We tried to give a deep look to all the articles that had a relevance for a particular argument in this year, and made some considerations regarding the emerged evidences . All the articles are full text end ready to be downloaded.
The first edition is focused on the “king argument” for an emergency medicine and critical care professional:

Cardiac Arrest

Chest compressions

This year the importance of chest compressions in CA was confirmed and even emphasized as one of the few (along with defibrillation) really wothy intervention to perform during CPR.

Mechanical Devices

The “black year” for mechanical devices saw 3 major trials finding no difference in outcome between mechanical and (good quality) manual chest compressions.
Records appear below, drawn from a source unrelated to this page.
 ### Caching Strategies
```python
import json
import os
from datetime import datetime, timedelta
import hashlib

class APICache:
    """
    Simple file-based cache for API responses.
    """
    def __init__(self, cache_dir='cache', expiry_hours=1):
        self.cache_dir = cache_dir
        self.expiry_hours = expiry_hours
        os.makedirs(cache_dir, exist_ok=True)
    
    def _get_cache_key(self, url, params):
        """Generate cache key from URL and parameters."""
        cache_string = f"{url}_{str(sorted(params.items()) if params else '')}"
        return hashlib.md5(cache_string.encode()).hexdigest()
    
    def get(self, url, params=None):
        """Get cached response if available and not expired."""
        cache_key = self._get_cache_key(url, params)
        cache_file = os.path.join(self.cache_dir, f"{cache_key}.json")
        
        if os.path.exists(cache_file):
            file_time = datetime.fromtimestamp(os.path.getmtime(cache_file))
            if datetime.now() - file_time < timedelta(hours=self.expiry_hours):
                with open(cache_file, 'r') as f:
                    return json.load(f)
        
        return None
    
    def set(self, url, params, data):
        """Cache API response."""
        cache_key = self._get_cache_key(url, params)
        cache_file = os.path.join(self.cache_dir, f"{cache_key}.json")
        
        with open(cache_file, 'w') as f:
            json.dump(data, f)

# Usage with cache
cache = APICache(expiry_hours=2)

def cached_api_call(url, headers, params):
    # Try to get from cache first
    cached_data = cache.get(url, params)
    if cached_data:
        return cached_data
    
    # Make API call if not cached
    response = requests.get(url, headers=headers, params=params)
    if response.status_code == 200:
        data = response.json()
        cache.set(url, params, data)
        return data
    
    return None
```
Still remains the subjective (personal) impression that mechanical devices are of some utility for the human resources management and  transport during CPR.

Vasoactive (and other) drugs

Like (and perhaps more) than for mechanical devices, 2014 signed a really bad year for epinephrine.

Lack of evidence on his utility and emerging ones on detrimental effects, accompanied this “historical” drug through the year that preludes to new 2015 CA Guidelines. Will epinephrine still be there at the end of this 2015? Or new emerging trends on use of steroids and vasopressin will prevale at the end?

ECLS

And after interventions that are loosing evidence in the years, new future prospectives for the management of CA patients, comes from Extra-Corporeal Membrane Oxygenation that gives renewed hopes of better survival and good neurological outcome, despite initial difficulties and skepticism.

Outcome and prognostication

Therapeutic Hypothermia

New era for the post-resuscitative care! Less oxygen, lower tidal volume and last, but not least, less cooling. And, while this year will give us some answers about intra-arrest cooling, now we know that 33°C is equally effective as 36°C and is no longer recommended in post ROSC patients! Maybe….

Other

Hypotermia (accidental not therapeutic), highlights from ERC 2014 Congress and decision on non starting CPR: what changes and what remains in our daily practice.

DISCLOSURE: MEDEST strongly encourage AWARNESS reading the propoused articles.
Abstracts are often misleading and articles potentially biased. Even this selection is not immune from potential bias (just human factors not commercial interests).
So download the full text and read it carefully to have a clear and complete opinion of the related topics.